----- RAW DATA
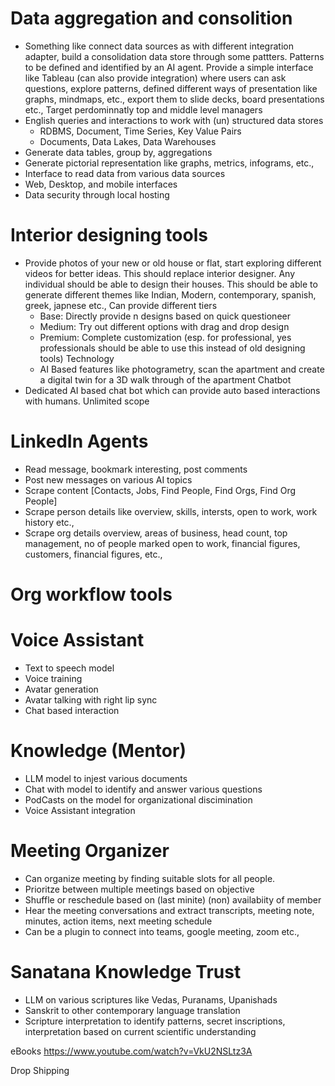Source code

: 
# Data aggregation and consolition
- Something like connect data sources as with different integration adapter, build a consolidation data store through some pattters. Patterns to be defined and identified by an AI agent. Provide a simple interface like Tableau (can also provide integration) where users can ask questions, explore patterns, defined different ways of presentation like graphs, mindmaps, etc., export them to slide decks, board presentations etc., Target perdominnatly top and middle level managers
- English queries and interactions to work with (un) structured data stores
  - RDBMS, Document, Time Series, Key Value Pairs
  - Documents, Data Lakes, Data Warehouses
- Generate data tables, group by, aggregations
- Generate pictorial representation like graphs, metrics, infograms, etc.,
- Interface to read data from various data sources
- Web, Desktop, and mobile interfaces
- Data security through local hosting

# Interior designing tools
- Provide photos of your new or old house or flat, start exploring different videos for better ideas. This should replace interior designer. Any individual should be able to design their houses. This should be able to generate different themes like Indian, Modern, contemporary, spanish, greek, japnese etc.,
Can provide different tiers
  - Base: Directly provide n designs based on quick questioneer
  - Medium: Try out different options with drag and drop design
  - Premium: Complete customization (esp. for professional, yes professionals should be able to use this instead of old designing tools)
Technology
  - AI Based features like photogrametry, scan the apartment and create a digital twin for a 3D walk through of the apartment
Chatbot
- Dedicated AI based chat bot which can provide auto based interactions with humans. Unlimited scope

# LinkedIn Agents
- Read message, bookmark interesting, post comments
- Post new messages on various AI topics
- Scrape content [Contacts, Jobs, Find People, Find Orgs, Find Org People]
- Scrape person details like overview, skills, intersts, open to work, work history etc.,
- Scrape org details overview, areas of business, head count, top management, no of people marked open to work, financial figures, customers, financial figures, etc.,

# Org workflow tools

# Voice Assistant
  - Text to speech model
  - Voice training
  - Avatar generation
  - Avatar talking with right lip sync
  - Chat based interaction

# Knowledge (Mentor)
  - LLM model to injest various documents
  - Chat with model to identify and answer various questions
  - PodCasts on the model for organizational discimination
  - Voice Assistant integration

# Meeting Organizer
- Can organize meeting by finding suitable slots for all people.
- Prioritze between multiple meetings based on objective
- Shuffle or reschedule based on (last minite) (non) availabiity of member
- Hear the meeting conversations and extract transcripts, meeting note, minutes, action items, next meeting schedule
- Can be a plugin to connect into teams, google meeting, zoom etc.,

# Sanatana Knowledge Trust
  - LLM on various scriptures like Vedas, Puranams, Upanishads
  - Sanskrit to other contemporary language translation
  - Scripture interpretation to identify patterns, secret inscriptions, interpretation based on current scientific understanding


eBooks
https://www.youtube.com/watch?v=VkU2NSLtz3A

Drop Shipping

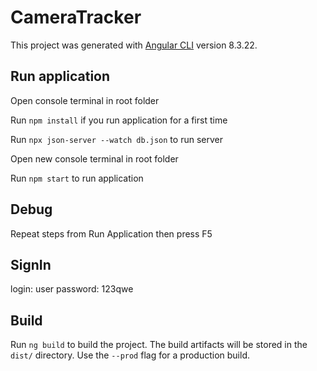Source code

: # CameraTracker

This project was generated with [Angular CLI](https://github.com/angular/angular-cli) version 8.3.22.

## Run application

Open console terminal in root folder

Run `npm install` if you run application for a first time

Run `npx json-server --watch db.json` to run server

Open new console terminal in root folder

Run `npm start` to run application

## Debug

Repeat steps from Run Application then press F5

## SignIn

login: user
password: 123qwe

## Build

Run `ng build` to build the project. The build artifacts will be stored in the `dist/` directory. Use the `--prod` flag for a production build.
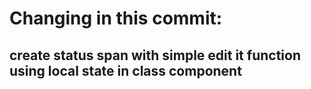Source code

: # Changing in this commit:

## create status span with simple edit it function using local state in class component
----------
▶ EXERCISE:
Give the number of lines in the listing above where the word "create" appears, and nothing else.

▶ RESULT OF THE EXERCISE:
2